Möge uns sowas gelingen  :)

Snöblumma

Sorella, du baust gar keinen Druck auf. Nur neu und unverwechselbar (und spannend und interessant und lesbar und so weiter) ist doch unsere leichteste Übung ;).

Nein, im Ernst: ich versuche, mich mit demselben Argument über Wasser zu halten, das auch bei der Studienwahl gezogen hat. Diese Trends halten nie lange.

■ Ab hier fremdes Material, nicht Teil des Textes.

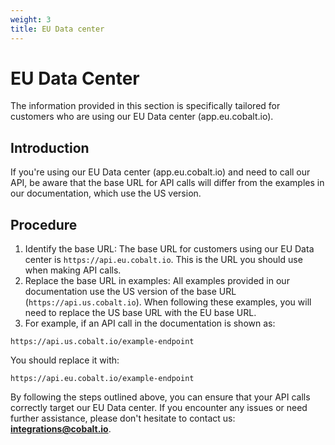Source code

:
 ```yaml
---
weight: 3
title: EU Data center
---
```


# EU Data Center

<aside class="notice">
The information provided in this section is specifically tailored for customers who are using our
EU Data center (app.eu.cobalt.io).
</aside>

## Introduction

If you're using our EU Data center (app.eu.cobalt.io) and need to call our API, be aware that the base URL for
API calls will differ from the examples in our documentation, which use the US version.

## Procedure

1. Identify the base URL: The base URL for customers using our EU Data center is `https://api.eu.cobalt.io`.
   This is the URL you should use when making API calls.
2. Replace the base URL in examples: All examples provided in our documentation use the US version of the base
   URL (`https://api.us.cobalt.io`). When following these examples, you will need to replace the US
   base URL with the EU base URL.
3. For example, if an API call in the documentation is shown as:

```https://api.us.cobalt.io/example-endpoint```

You should replace it with:

```https://api.eu.cobalt.io/example-endpoint```

By following the steps outlined above, you can ensure that your API calls correctly target our EU Data center.
If you encounter any issues or need further assistance, please don't hesitate to contact us:
<strong>[integrations@cobalt.io](mailto:integrations@cobalt.io)</strong>.
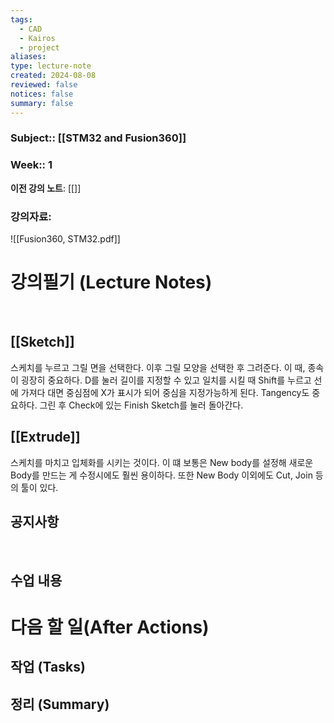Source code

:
 ```yaml
---
tags:
  - CAD
  - Kairos
  - project
aliases: 
type: lecture-note
created: 2024-08-08
reviewed: false
notices: false
summary: false
---
```

### **Subject**:: [[STM32 and Fusion360]]
### **Week**:: 1 

**이전 강의 노트**: [[]]

### 강의자료: 
![[Fusion360, STM32.pdf]]

# 강의필기 (Lecture Notes)
<br>

## [[Sketch]]
스케치를 누르고 그릴 면을 선택한다. 이후 그릴 모양을 선택한 후 그려준다. 이 때, 종속이 굉장히 중요하다. 
D를 눌러 길이를 지정할 수 있고 일치를 시킬 때 Shift를 누르고 선에 가져다 대면 중심점에 X가 표시가 되어 중심을 지정가능하게 된다. Tangency도 중요하다.
그린 후 Check에 있는 Finish Sketch를 눌러 돌아간다. 


## [[Extrude]]
스케치를 마치고 입체화를 시키는 것이다. 이 떄 보통은 New body를 설정해 새로운 Body를 만드는 게 수정시에도 훨씬 용이하다. 또한 New Body 이외에도 Cut, Join 등의 툴이 있다. 

## 공지사항
<br>



## 수업 내용


# 다음 할 일(After Actions)
## 작업 (Tasks)


## 정리 (Summary)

Einmal heißt es, wir brauchen Lehrer, also studiert der halbe Jahrgang Lehramt, mit dem Erfolg, dass sie fünf Jahre später alle doch nicht gebraucht werden und sich arbeitslos melden dürfen. Bei mir hieß es dagegen, dass ich mit dem Studium sowieso arbeitslos werde, und jetzt werden einem die Angebote hinterhergeworfen... so ist es doch mit allem im Leben. Da werden Trends ausgerufen, alle laufen hinterher, und bis alle da sind, ist der Trend längst woanders - Schweinezyklus nennt sich das auch.

Wenn man schon im Geschäft ist und vom Schreiben leben muss/will, ist das natürlich eine andere Sache. Aber für Neueinsteiger ist es immer eine Mischung aus einem guten Buch und der richtigen Marktsituation - wobei man letztere einfach nicht steuern kann. Man kann sich höchstens überlegen, ob jetzt der beste Zeitpunkt ist, anzubieten, mehr nicht. Der Markt ändert sich.

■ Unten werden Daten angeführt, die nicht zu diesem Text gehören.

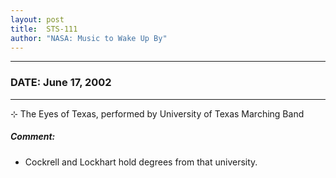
 ```yaml
---
layout: post
title:  STS-111
author: "NASA: Music to Wake Up By"
---
```


----
### DATE: June 17, 2002
----
⊹ The Eyes of Texas, performed by University of Texas Marching Band

##### Comment:
* Cockrell and Lockhart hold degrees from that university.
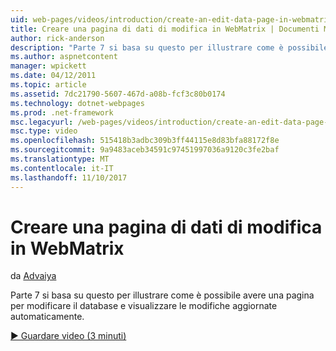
 ```yaml
---
uid: web-pages/videos/introduction/create-an-edit-data-page-in-webmatrix
title: Creare una pagina di dati di modifica in WebMatrix | Documenti Microsoft
author: rick-anderson
description: "Parte 7 si basa su questo per illustrare come è possibile avere una pagina per modificare il database e visualizzare le modifiche aggiornate automaticamente."
ms.author: aspnetcontent
manager: wpickett
ms.date: 04/12/2011
ms.topic: article
ms.assetid: 7dc21790-5607-467d-a08b-fcf3c80b0174
ms.technology: dotnet-webpages
ms.prod: .net-framework
msc.legacyurl: /web-pages/videos/introduction/create-an-edit-data-page-in-webmatrix
msc.type: video
ms.openlocfilehash: 515418b3adbc309b3ff44115e8d83bfa88172f8e
ms.sourcegitcommit: 9a9483aceb34591c97451997036a9120c3fe2baf
ms.translationtype: MT
ms.contentlocale: it-IT
ms.lasthandoff: 11/10/2017
---
```

<a name="create-an-edit-data-page-in-webmatrix"></a>Creare una pagina di dati di modifica in WebMatrix
====================
da [Advaiya](https://twitter.com/Advaiyasolns)

Parte 7 si basa su questo per illustrare come è possibile avere una pagina per modificare il database e visualizzare le modifiche aggiornate automaticamente.

[&#9654; Guardare video (3 minuti)](https://channel9.msdn.com/Blogs/ASP-NET-Site-Videos/create-an-edit-data-page-in-webmatrix)
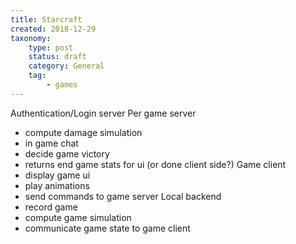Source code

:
 ```yaml
---
title: Starcraft
created: 2018-12-29
taxonomy:
    type: post
    status: draft
    category: General
    tag:
        - games
---
```


Authentication/Login server
Per game server
- compute damage simulation
- in game chat
- decide game victory
- returns end game stats for ui (or done client side?)
Game client
- display game ui
- play animations
- send commands to game server
Local backend
- record game
- compute game simulation
- communicate game state to game client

Okay, mein Herz hängt auch vollkommen unwiderbringlich an der epischen High Fantasy, und die war nie Trend und wird nie Trend werden, sondern zieht sich eher als gemütliche Konstante durch den Buchmarkt, meiner Meinung nach. Deutsche Autoren auf diesem Gebiet haben es schon immer schwer, also ist diese Situation eigentlich nichts neues. Ich gebe zwar zu, dass eine Meldung wie diese mir etwas Panik und Bauchschmerzen verursacht, aber wirklich etwas geändert hat sich für mich als unveröffentlichten, in keiner Agentur vertretenen Autoren nicht.

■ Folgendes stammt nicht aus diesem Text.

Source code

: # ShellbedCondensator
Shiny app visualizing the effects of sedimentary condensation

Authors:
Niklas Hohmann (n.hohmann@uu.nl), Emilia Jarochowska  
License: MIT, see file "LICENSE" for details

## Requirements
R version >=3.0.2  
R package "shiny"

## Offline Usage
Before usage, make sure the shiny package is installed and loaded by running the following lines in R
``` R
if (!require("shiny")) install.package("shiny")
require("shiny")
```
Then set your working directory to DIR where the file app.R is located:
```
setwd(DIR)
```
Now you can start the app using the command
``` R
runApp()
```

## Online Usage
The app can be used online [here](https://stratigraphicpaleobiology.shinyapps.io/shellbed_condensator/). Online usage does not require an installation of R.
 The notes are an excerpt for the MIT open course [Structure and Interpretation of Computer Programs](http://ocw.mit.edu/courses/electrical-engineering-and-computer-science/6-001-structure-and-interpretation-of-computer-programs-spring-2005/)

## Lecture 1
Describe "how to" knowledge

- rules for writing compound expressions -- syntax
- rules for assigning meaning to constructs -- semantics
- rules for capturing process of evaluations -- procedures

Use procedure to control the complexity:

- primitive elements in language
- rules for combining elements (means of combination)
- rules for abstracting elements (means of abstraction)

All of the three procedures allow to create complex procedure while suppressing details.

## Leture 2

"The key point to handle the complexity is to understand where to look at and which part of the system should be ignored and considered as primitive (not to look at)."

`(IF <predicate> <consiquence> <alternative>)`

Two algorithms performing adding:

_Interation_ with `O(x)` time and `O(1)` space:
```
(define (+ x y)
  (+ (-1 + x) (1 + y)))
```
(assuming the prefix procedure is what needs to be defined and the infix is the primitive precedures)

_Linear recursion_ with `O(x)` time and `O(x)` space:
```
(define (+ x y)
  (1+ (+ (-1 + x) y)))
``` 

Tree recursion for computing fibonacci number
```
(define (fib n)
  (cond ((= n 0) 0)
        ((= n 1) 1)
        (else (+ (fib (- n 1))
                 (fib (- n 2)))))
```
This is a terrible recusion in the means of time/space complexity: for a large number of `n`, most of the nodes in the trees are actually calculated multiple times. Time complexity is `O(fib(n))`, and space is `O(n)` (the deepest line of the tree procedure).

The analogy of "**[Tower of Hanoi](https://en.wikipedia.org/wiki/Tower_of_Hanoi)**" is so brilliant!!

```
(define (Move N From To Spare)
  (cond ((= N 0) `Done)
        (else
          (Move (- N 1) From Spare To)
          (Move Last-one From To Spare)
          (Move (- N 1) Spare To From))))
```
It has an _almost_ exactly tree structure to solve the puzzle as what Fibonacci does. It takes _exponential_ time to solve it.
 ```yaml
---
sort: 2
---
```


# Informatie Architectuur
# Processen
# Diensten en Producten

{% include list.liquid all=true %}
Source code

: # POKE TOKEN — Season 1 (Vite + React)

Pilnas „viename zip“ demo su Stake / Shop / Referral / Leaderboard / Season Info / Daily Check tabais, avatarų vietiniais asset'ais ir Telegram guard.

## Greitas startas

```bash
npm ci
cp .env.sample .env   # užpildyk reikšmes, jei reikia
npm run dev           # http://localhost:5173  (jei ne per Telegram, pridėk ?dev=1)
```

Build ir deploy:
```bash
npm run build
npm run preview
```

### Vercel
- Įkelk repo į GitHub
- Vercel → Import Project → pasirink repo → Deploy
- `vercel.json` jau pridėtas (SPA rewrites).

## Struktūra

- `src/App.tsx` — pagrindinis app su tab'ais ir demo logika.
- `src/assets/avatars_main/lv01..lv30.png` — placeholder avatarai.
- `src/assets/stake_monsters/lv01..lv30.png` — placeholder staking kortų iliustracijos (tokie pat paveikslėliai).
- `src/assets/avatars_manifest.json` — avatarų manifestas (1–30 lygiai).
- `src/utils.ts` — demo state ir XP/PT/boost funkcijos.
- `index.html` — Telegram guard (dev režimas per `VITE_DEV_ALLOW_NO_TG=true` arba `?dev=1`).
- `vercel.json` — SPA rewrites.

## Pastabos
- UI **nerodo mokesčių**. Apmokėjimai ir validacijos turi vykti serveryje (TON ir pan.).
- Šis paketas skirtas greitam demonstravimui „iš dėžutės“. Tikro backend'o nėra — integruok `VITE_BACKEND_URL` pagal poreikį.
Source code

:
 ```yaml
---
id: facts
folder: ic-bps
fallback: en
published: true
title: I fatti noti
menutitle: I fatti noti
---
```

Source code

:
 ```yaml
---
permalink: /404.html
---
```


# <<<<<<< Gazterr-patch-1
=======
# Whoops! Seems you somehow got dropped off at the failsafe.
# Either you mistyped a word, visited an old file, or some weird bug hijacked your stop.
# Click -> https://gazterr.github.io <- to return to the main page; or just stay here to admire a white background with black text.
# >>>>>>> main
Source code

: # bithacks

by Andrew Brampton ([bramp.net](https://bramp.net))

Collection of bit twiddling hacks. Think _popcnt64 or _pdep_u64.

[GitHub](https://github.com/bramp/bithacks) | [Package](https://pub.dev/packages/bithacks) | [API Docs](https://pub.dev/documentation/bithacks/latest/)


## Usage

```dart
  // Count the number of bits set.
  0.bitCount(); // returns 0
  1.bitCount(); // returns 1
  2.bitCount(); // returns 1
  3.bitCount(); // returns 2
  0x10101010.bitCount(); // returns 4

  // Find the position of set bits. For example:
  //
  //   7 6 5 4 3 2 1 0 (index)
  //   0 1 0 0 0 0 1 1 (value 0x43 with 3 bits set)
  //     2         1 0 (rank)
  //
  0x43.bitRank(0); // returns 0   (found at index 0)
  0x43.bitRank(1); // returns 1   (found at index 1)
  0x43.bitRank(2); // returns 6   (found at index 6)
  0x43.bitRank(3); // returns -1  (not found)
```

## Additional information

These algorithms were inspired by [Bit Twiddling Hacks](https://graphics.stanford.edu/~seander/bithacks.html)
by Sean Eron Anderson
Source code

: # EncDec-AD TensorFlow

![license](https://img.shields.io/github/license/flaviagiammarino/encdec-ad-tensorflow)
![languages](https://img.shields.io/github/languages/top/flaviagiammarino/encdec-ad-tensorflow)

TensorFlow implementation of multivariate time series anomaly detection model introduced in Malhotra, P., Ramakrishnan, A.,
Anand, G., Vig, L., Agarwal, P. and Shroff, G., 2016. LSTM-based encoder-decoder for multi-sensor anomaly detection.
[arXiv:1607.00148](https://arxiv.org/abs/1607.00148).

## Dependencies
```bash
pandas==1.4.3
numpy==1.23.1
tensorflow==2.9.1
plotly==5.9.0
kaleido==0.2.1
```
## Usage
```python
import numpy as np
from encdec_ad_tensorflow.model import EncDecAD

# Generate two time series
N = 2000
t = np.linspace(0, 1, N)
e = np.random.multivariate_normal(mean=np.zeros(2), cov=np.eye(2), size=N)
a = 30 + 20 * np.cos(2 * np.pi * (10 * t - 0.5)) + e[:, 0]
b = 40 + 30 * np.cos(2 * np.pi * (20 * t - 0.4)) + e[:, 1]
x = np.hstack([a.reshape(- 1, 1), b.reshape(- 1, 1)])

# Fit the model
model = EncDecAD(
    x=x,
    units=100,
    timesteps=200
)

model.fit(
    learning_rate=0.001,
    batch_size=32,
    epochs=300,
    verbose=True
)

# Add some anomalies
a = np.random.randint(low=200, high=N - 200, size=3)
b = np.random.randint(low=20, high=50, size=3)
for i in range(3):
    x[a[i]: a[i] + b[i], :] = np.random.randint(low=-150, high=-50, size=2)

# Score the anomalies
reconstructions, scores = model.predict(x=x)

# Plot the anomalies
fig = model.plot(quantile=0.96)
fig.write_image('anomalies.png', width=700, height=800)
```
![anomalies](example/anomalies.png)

Und dass diese Twilight-Rosa-Glitzerbücher-Fantasy-Schiene irgendwann ein Ende haben musste, darauf habe ich seit dem Erscheinen dieser Bücher sehnsüchtig gewartet. In die Standard-Fantasy-Ecken in den Buchläden hier bin ich gar nicht mehr rein, solange dort nur Vampire und andere seltsame Geliebte junger Mädchen auf mich gewartet haben ;). Für mein Lesevergnügen hat die Trendwende also sogar etwas gutes ;).

Grey

Zitat von: Dea am 25. März 2012, 21:04:22
Hm, sollte man dann als deutscher Autor dann vielleicht versuchen sein Werk zu übersetzen und mal ins Ausland zu schicken?

Soweit ich weiß, ist es genau das, was Cornelia Funke mit "Tintenherz" gemacht hat. Professionell übersetzen lassen, dann in Amerika eine Agentur gesucht und die Lizenz nach Deutschland verkauft. Zumindest habe ich das so gehört, genau weiß ich nicht, ob es stimmt.

Kaeptn

Zitat von: Grey am 26. März 2012, 14:35:29
Soweit ich weiß, ist es genau das, was Cornelia Funke mit "Tintenherz" gemacht hat. Professionell übersetzen lassen, dann in Amerika eine Agentur gesucht und die Lizenz nach Deutschland verkauft. Zumindest habe ich das so gehört, genau weiß ich nicht, ob es stimmt.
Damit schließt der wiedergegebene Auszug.